(GIVEN RECORDS):
>>>

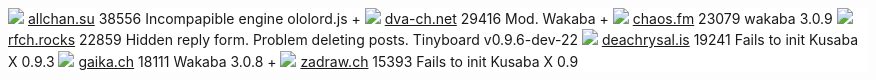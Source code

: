   <td></td>
</tr>
<tr>
  <td><img src="https://raw.githubusercontent.com/SthephanShinkufag/Dollchan-Extension-Tools/master/Images/no.gif"></td>
  <td><a href="http://allchan.su/b" target="_blank">allchan.su</a></td>
  <td>38556</td>
  <td>Incompapible engine</td>
  <td>ololord.js</td>
  <td>+</td>
</tr>
<tr>
  <td><img src="https://raw.githubusercontent.com/SthephanShinkufag/Dollchan-Extension-Tools/master/Images/ok.gif"></td>
  <td><a href="http://dva-ch.net/b/" target="_blank">dva-ch.net</a></td>
  <td>29416</td>
  <td></td>
  <td>Mod. Wakaba</td>
  <td>+</td>
</tr>
<tr>
  <td><img src="https://raw.githubusercontent.com/SthephanShinkufag/Dollchan-Extension-Tools/master/Images/ok.gif"></td>
  <td><a href="https://chaos.fm/b/wakaba.html" target="_blank">chaos.fm</a></td>
  <td>23079</td>
  <td></td>
  <td>wakaba 3.0.9</td>
  <td></td>
</tr>
<tr>
  <td><img src="https://raw.githubusercontent.com/SthephanShinkufag/Dollchan-Extension-Tools/master/Images/warn.gif"></td>
  <td><a href="http://rfch.rocks/rf/" target="_blank">rfch.rocks</a></td>
  <td>22859</td>
  <td>Hidden reply form. Problem deleting posts.</td>
  <td>Tinyboard v0.9.6-dev-22</td>
  <td></td>
</tr>
<tr>
  <td><img src="https://raw.githubusercontent.com/SthephanShinkufag/Dollchan-Extension-Tools/master/Images/no.gif"></td>
  <td><a href="http://www.deachrysal.is/ch/" target="_blank">deachrysal.is</a></td>
  <td>19241</td>
  <td>Fails to init</td>
  <td>Kusaba X 0.9.3</td>
  <td></td>
</tr>
<tr>
  <td><img src="https://raw.githubusercontent.com/SthephanShinkufag/Dollchan-Extension-Tools/master/Images/ok.gif"></td>
  <td><a href="http://gaika.ch/b/" target="_blank">gaika.ch</a></td>
  <td>18111</td>
  <td></td>
  <td>Wakaba 3.0.8</td>
  <td>+</td>
</tr>
<tr>
  <td><img src="https://raw.githubusercontent.com/SthephanShinkufag/Dollchan-Extension-Tools/master/Images/no.gif"></td>
  <td><a href="http://zadraw.ch/b/" target="_blank">zadraw.ch</a></td>
  <td>15393</td>
  <td>Fails to init</td>
  <td>Kusaba X 0.9</td>
  <td></td>
</tr>
<tr>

<<<

(WHAT TO PRODUCE):
Verbatim output of the entries is required, with each image left out.

(EXPECTED ANSWER):
Source code

:   <td></td>
</tr>
<tr>
  <td><img src="https://raw.githubusercontent.com/SthephanShinkufag/Dollchan-Extension-Tools/master/Images/no.gif"></td>
  <td><a href="http://allchan.su/b" target="_blank">allchan.su</a></td>
  <td>38556</td>
  <td>Incompapible engine</td>
  <td>ololord.js</td>
  <td>+</td>
</tr>
<tr>
  <td><img src="https://raw.githubusercontent.com/SthephanShinkufag/Dollchan-Extension-Tools/master/Images/ok.gif"></td>
  <td><a href="http://dva-ch.net/b/" target="_blank">dva-ch.net</a></td>
  <td>29416</td>
  <td></td>
  <td>Mod. Wakaba</td>
  <td>+</td>
</tr>
<tr>
  <td><img src="https://raw.githubusercontent.com/SthephanShinkufag/Dollchan-Extension-Tools/master/Images/ok.gif"></td>
  <td><a href="https://chaos.fm/b/wakaba.html" target="_blank">chaos.fm</a></td>
  <td>23079</td>
  <td></td>
  <td>wakaba 3.0.9</td>
  <td></td>
</tr>
<tr>
  <td><img src="https://raw.githubusercontent.com/SthephanShinkufag/Dollchan-Extension-Tools/master/Images/warn.gif"></td>
  <td><a href="http://rfch.rocks/rf/" target="_blank">rfch.rocks</a></td>
  <td>22859</td>
  <td>Hidden reply form. Problem deleting posts.</td>
  <td>Tinyboard v0.9.6-dev-22</td>
  <td></td>
</tr>
<tr>
  <td><img src="https://raw.githubusercontent.com/SthephanShinkufag/Dollchan-Extension-Tools/master/Images/no.gif"></td>
  <td><a href="http://www.deachrysal.is/ch/" target="_blank">deachrysal.is</a></td>
  <td>19241</td>
  <td>Fails to init</td>
  <td>Kusaba X 0.9.3</td>
  <td></td>
</tr>
<tr>
  <td><img src="https://raw.githubusercontent.com/SthephanShinkufag/Dollchan-Extension-Tools/master/Images/ok.gif"></td>
  <td><a href="http://gaika.ch/b/" target="_blank">gaika.ch</a></td>
  <td>18111</td>
  <td></td>
  <td>Wakaba 3.0.8</td>
  <td>+</td>
</tr>
<tr>
  <td><img src="https://raw.githubusercontent.com/SthephanShinkufag/Dollchan-Extension-Tools/master/Images/no.gif"></td>
  <td><a href="http://zadraw.ch/b/" target="_blank">zadraw.ch</a></td>
  <td>15393</td>
  <td>Fails to init</td>
  <td>Kusaba X 0.9</td>
  <td></td>
</tr>
<tr>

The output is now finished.